§ **Required work**: The reply should contain every line of the data, repeated exactly, and no pictures.

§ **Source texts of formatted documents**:
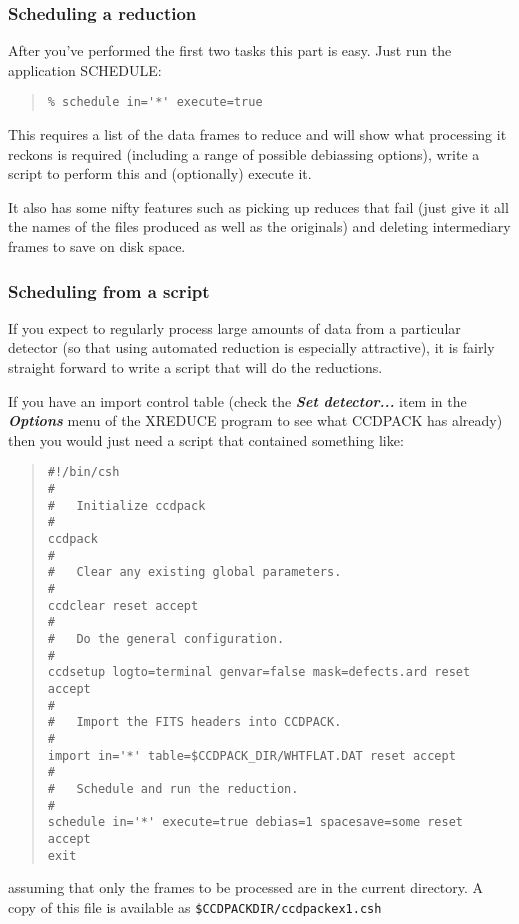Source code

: \documentclass[twoside,11pt]{article}
\newcommand{\htmlref}[2]{#1}
\renewcommand{\_}{\texttt{\symbol{95}}}
\newenvironment{myquote}{\begin{quote}\begin{small}}{\end{small}\end{quote}}
\newcommand{\menu}[1]{{\small \bf \em #1}}
\newcommand{\text}[1]{{\small \tt #1}}
\newcommand{\xroutine}[1]{\htmlref{{\sc #1}}{#1}}
\begin{document}
\subsubsection{Scheduling a reduction}
After you've performed the first two tasks this part is easy. Just run the
application \xroutine{SCHEDULE}:
\begin{myquote}
\begin{verbatim}
% schedule in='*' execute=true
\end{verbatim}
\end{myquote}
This requires a list of the data frames to reduce and will show what
processing it reckons is required (including a range of possible
debiassing options), write a script to perform this and (optionally)
execute it.

It also has some nifty features such as picking up reduces that fail
(just give it all the names of the files produced as well as the
originals) and deleting intermediary frames to save on disk space.

\subsubsection{Scheduling from a script}
If you expect to regularly process large amounts of data from
a particular detector (so that using automated reduction is especially
attractive), it is fairly straight forward to write a script that will
do the reductions.

If you have an import control table (check the
\menu{Set detector...} item in the \menu{Options} menu of the
\xroutine{XREDUCE} program to see what CCDPACK has already)
then you would just need a script that contained something like:

\newpage
\begin{center}
\end{center}
\begin{myquote}
\begin{verbatim}
#!/bin/csh
#
#   Initialize ccdpack
#
ccdpack
#
#   Clear any existing global parameters.
#
ccdclear reset accept
#
#   Do the general configuration.
#
ccdsetup logto=terminal genvar=false mask=defects.ard reset accept
#
#   Import the FITS headers into CCDPACK.
#
import in='*' table=$CCDPACK_DIR/WHTFLAT.DAT reset accept
#
#   Schedule and run the reduction.
#
schedule in='*' execute=true debias=1 spacesave=some reset accept
exit
\end{verbatim}
\end{myquote}
assuming that only the frames to be processed are in the current
directory. A copy of this file is available as
\text{\$CCDPACK\_DIR/ccdpack\_ex1.csh}
\end{document}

§ **Exercise response**:
Source code

: \documentclass[twoside,11pt]{article}
\newcommand{\htmlref}[2]{#1}
\renewcommand{\_}{\texttt{\symbol{95}}}
\newenvironment{myquote}{\begin{quote}\begin{small}}{\end{small}\end{quote}}
\newcommand{\menu}[1]{{\small \bf \em #1}}
\newcommand{\text}[1]{{\small \tt #1}}
\newcommand{\xroutine}[1]{\htmlref{{\sc #1}}{#1}}
\begin{document}
\subsubsection{Scheduling a reduction}
After you've performed the first two tasks this part is easy. Just run the
application \xroutine{SCHEDULE}:
\begin{myquote}
\begin{verbatim}
% schedule in='*' execute=true
\end{verbatim}
\end{myquote}
This requires a list of the data frames to reduce and will show what
processing it reckons is required (including a range of possible
debiassing options), write a script to perform this and (optionally)
execute it.

It also has some nifty features such as picking up reduces that fail
(just give it all the names of the files produced as well as the
originals) and deleting intermediary frames to save on disk space.

\subsubsection{Scheduling from a script}
If you expect to regularly process large amounts of data from
a particular detector (so that using automated reduction is especially
attractive), it is fairly straight forward to write a script that will
do the reductions.

If you have an import control table (check the
\menu{Set detector...} item in the \menu{Options} menu of the
\xroutine{XREDUCE} program to see what CCDPACK has already)
then you would just need a script that contained something like:

\newpage
\begin{center}
\end{center}
\begin{myquote}
\begin{verbatim}
#!/bin/csh
#
#   Initialize ccdpack
#
ccdpack
#
#   Clear any existing global parameters.
#
ccdclear reset accept
#
#   Do the general configuration.
#
ccdsetup logto=terminal genvar=false mask=defects.ard reset accept
#
#   Import the FITS headers into CCDPACK.
#
import in='*' table=$CCDPACK_DIR/WHTFLAT.DAT reset accept
#
#   Schedule and run the reduction.
#
schedule in='*' execute=true debias=1 spacesave=some reset accept
exit
\end{verbatim}
\end{myquote}
assuming that only the frames to be processed are in the current
directory. A copy of this file is available as
\text{\$CCDPACK\_DIR/ccdpack\_ex1.csh}
\end{document}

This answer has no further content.